Single by Yolanda Adams

from the album Save the World and Yolanda... Live in Washington
- Released: 1993; 1996 (live version);
- Recorded: 1993; 1996 (live version);
- Genre: Gospel
- Length: 4:24; 6:28 (live version);
- Label: Verity
- Songwriter(s): V. Michael McKay

Yolanda Adams singles chronology
|  | "The Battle Is the Lord's" (1993) | "Gotta Have Love" (1995) |

= The Battle Is the Lord's =

"The Battle Is the Lord's" is a song by American singer Yolanda Adams. It was the lead single from her 1993 album Save the World. It was named Song of the Year at the Stellar Awards in 1994, where it also won Adams the award for Traditional Solo Performance — Female. A later live recording was included on her Grammy-nominated album Yolanda... Live in Washington (1996).

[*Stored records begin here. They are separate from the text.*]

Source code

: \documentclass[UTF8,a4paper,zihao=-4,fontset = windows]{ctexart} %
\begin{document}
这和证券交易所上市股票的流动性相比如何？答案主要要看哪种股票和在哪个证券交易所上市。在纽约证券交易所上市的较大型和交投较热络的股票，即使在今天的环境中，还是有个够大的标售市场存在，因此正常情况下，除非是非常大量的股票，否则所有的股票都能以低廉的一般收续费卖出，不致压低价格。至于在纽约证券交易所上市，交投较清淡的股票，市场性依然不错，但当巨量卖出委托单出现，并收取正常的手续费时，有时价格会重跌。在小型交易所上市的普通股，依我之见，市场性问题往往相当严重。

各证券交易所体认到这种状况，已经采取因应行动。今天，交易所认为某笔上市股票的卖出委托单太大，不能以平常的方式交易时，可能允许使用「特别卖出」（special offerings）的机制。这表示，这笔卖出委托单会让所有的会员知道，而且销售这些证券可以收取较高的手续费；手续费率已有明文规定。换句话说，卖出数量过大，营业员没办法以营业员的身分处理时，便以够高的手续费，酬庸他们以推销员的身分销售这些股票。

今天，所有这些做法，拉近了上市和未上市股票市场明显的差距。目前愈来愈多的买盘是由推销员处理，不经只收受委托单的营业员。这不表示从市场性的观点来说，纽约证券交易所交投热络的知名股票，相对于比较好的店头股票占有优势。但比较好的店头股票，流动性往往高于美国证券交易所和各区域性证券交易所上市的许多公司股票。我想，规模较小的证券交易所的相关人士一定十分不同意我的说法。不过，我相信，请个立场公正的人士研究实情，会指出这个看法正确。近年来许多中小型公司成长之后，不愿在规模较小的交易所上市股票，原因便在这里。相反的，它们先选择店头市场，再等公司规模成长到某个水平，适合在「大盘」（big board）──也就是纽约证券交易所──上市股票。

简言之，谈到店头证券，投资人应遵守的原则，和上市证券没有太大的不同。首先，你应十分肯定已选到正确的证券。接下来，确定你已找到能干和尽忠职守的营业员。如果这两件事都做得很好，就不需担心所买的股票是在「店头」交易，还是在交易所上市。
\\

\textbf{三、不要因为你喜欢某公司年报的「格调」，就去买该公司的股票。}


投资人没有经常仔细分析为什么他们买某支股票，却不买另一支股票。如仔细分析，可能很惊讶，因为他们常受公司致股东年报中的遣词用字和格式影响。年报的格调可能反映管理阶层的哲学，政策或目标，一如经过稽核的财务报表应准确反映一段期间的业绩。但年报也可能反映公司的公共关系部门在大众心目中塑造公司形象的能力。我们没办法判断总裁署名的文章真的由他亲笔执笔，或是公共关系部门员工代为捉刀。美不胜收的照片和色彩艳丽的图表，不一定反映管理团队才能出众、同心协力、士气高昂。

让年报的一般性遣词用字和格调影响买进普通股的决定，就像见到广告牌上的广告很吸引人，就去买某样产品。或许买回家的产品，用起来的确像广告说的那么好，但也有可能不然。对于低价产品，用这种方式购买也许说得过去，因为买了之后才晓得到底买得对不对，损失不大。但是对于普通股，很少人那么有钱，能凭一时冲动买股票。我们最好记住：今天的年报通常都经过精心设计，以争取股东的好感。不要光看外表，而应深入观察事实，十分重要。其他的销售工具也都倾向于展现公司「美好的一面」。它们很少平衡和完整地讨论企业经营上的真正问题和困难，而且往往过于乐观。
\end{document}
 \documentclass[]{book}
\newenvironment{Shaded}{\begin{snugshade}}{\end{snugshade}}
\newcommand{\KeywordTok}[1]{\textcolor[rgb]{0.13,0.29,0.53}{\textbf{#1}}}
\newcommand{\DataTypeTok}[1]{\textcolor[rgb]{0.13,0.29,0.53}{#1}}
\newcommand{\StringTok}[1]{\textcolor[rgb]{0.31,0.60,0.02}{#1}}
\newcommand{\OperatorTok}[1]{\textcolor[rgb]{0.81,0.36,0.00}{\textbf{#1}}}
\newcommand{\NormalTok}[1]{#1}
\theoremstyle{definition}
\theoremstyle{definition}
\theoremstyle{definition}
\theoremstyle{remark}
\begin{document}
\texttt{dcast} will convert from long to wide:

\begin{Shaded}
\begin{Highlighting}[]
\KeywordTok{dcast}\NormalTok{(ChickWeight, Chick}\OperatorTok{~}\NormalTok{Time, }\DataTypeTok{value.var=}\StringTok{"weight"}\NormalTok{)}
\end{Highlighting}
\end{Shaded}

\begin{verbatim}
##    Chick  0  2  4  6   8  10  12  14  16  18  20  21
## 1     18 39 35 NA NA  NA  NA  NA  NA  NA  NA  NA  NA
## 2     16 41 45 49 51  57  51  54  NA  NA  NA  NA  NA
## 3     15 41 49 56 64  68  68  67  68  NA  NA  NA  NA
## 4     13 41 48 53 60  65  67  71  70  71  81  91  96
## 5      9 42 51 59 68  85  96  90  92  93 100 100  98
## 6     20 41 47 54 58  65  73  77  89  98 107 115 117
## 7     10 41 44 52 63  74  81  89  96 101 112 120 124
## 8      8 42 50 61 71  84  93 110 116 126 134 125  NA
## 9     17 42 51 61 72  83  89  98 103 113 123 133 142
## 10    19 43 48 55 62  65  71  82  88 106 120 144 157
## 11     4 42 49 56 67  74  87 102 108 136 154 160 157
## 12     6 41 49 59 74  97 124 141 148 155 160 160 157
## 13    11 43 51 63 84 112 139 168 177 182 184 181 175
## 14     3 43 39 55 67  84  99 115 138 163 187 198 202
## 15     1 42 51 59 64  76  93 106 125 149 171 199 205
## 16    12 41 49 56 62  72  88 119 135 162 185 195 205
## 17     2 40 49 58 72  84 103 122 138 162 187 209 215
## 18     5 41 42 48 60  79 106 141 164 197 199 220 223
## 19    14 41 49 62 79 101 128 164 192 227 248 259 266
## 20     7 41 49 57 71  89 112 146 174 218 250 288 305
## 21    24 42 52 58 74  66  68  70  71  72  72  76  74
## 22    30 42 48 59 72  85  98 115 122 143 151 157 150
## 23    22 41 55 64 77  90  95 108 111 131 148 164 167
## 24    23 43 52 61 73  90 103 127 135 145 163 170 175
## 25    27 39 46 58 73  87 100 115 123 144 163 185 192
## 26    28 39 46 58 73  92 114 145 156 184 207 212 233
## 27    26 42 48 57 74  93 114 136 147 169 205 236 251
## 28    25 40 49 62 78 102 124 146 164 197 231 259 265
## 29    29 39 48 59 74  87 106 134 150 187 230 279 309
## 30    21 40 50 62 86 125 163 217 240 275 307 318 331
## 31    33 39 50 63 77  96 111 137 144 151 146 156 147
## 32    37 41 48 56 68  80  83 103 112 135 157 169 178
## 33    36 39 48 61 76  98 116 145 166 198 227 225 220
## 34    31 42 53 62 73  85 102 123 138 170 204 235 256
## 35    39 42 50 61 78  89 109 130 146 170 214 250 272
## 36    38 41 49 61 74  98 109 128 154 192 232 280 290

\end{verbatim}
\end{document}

The performance of this song was later featured on her DVD An Unforgettable Evening with Yolanda Adams in 2003.

==Charts==
===Weekly charts===

| Chart (2002–2019) | Peak position |
|---|---|
| US Adult R&B Songs (Billboard) | 20 |
| US Gospel Digital Songs (Billboard) | 12 |
| US Gospel Streaming Songs (Billboard) | 20 |
| US Hot R&B/Hip-Hop Songs (Billboard) | 75 |

==Certifications==

| Region | Certification | Certified units/sales |
| United States (RIAA) | Gold | 500,000^{‡} |
^{‡} Sales+streaming figures based on certification alone.